#### SOURCE RECORDS
########################################

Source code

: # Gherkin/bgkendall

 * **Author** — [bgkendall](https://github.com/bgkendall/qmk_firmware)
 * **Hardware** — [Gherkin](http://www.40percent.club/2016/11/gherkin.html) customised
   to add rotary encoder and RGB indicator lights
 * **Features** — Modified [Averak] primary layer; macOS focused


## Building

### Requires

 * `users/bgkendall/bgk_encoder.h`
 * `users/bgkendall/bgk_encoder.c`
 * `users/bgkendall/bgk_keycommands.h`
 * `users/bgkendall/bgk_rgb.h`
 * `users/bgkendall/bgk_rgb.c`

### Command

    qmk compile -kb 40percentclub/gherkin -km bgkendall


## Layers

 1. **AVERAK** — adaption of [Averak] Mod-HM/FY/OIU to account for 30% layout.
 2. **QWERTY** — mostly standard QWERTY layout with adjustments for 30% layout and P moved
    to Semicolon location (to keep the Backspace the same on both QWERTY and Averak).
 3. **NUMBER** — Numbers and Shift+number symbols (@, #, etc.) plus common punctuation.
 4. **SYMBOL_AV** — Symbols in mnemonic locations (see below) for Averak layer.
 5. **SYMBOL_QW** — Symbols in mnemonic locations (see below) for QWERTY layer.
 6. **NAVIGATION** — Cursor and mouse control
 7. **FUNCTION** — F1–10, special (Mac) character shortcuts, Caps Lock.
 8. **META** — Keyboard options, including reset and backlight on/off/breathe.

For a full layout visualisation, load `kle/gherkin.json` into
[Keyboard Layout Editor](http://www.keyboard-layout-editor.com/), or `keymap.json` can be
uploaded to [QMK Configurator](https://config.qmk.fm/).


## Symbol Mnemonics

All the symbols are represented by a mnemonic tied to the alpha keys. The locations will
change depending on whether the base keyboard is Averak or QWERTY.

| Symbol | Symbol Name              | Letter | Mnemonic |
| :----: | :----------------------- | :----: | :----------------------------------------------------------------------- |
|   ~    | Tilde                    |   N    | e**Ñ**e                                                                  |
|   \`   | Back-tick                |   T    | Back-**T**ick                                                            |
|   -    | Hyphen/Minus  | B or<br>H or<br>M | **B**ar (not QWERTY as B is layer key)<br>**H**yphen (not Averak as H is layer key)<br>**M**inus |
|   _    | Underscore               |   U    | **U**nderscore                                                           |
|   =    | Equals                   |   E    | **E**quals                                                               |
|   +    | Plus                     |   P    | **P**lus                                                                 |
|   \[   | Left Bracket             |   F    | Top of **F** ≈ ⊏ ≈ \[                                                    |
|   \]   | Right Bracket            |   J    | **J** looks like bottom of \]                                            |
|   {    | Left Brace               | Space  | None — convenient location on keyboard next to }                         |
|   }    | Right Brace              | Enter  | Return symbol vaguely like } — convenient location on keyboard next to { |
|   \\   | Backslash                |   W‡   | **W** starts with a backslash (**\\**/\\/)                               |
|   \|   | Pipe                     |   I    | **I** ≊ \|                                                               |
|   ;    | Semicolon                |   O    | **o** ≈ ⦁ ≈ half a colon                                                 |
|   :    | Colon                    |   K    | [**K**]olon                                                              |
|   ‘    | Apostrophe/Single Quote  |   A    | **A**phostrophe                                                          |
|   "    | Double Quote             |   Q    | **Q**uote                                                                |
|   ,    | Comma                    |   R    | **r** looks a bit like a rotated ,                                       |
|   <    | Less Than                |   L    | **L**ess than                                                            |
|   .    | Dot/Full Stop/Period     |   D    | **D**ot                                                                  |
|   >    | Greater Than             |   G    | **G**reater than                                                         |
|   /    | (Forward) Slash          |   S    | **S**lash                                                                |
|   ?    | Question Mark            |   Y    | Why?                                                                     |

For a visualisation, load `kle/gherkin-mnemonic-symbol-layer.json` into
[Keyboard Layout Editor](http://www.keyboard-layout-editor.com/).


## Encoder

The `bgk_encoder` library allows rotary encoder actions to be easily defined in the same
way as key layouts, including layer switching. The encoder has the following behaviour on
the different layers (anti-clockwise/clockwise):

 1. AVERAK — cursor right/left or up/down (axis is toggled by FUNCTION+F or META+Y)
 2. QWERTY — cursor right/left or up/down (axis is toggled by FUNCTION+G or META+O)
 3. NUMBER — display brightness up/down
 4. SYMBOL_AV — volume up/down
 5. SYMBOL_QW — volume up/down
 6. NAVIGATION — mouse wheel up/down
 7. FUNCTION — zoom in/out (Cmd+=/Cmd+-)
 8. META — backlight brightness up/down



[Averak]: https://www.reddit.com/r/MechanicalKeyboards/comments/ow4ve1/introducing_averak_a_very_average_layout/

########################################

#### WHAT THE TASK ASKS
From the line holding "4. SYMBOL_AV — volume up/down" down to the final line above, copy each line exactly, and leave out everything before it.

#### FINISHED TASK
 4. SYMBOL_AV — volume up/down
 5. SYMBOL_QW — volume up/down
 6. NAVIGATION — mouse wheel up/down
 7. FUNCTION — zoom in/out (Cmd+=/Cmd+-)
 8. META — backlight brightness up/down



[Averak]: https://www.reddit.com/r/MechanicalKeyboards/comments/ow4ve1/introducing_averak_a_very_average_layout/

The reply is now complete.